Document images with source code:
• • •
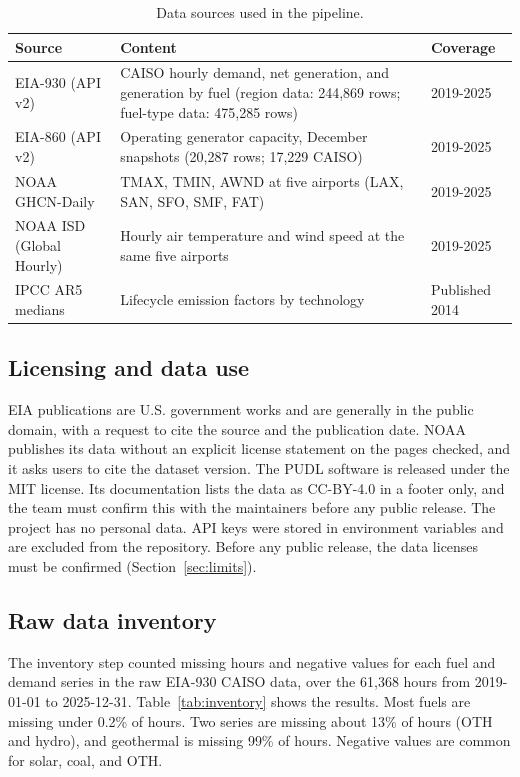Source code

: \documentclass[10pt,journal,compsoc]{IEEEtran}
\begin{document}
\begin{table}[t]
\caption{Data sources used in the pipeline.}
\label{tab:sources}
\centering
\small
\begin{tabular}{@{}p{3.0cm}p{9.0cm}p{3.0cm}@{}}
\toprule
Source & Content & Coverage \\
\midrule
EIA-930 (API v2) & CAISO hourly demand, net generation, and generation by fuel (region data: 244,869 rows; fuel-type data: 475,285 rows) & 2019-2025 \\
EIA-860 (API v2) & Operating generator capacity, December snapshots (20,287 rows; 17,229 CAISO) & 2019-2025 \\
NOAA GHCN-Daily & TMAX, TMIN, AWND at five airports (LAX, SAN, SFO, SMF, FAT) & 2019-2025 \\
NOAA ISD (Global Hourly) & Hourly air temperature and wind speed at the same five airports & 2019-2025 \\
IPCC AR5 medians & Lifecycle emission factors by technology & Published 2014 \\
\bottomrule
\end{tabular}
\end{table}

\subsection{Licensing and data use}
EIA publications are U.S. government works and are generally in the public domain, with a request to cite the source and the publication date. NOAA publishes its data without an explicit license statement on the pages checked, and it asks users to cite the dataset version. The PUDL software is released under the MIT license. Its documentation lists the data as CC-BY-4.0 in a footer only, and the team must confirm this with the maintainers before any public release. The project has no personal data. API keys were stored in environment variables and are excluded from the repository. Before any public release, the data licenses must be confirmed (Section~\ref{sec:limits}).

\subsection{Raw data inventory}
The inventory step counted missing hours and negative values for each fuel and demand series in the raw EIA-930 CAISO data, over the 61,368 hours from 2019-01-01 to 2025-12-31. Table~\ref{tab:inventory} shows the results. Most fuels are missing under 0.2\% of hours. Two series are missing about 13\% of hours (OTH and hydro), and geothermal is missing 99\% of hours. Negative values are common for solar, coal, and OTH.
\end{document}
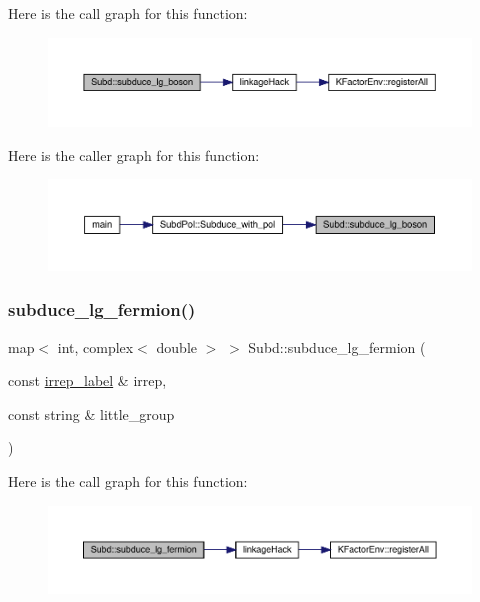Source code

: Here is the call graph for this function\+:\nopagebreak
\begin{figure}[H]
\begin{center}
\leavevmode
\includegraphics[width=350pt]{d8/d2b/namespaceSubd_a5f31b3ef70ad25320a8010ec3017eb04_cgraph}
\end{center}
\end{figure}
Here is the caller graph for this function\+:\nopagebreak
\begin{figure}[H]
\begin{center}
\leavevmode
\includegraphics[width=350pt]{d8/d2b/namespaceSubd_a5f31b3ef70ad25320a8010ec3017eb04_icgraph}
\end{center}
\end{figure}
\mbox{\label{namespaceSubd_ae7ed68270fb8f7b5f574db245b085586}} 
\subsubsection{\texorpdfstring{subduce\_lg\_fermion()}{subduce\_lg\_fermion()}}
{\footnotesize\ttfamily map$<$ int, complex$<$ double $>$ $>$ Subd\+::subduce\+\_\+lg\+\_\+fermion (\begin{DoxyParamCaption}\item[{const \mbox{\hyperlink{structirrep__label}{irrep\+\_\+label}} \&}]{irrep,  }\item[{const string \&}]{little\+\_\+group }\end{DoxyParamCaption})}

Here is the call graph for this function\+:\nopagebreak
\begin{figure}[H]
\begin{center}
\leavevmode
\includegraphics[width=350pt]{d8/d2b/namespaceSubd_ae7ed68270fb8f7b5f574db245b085586_cgraph}
\end{center}
\end{figure}
\mbox{\label{namespaceSubd_aa8b77162377de658856d44a4ac5aad26}}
• • •
Task details: Looking at the records above, how many of their lines carry the string "rows"? Answer with the number and nothing else.

Result for this exercise: 2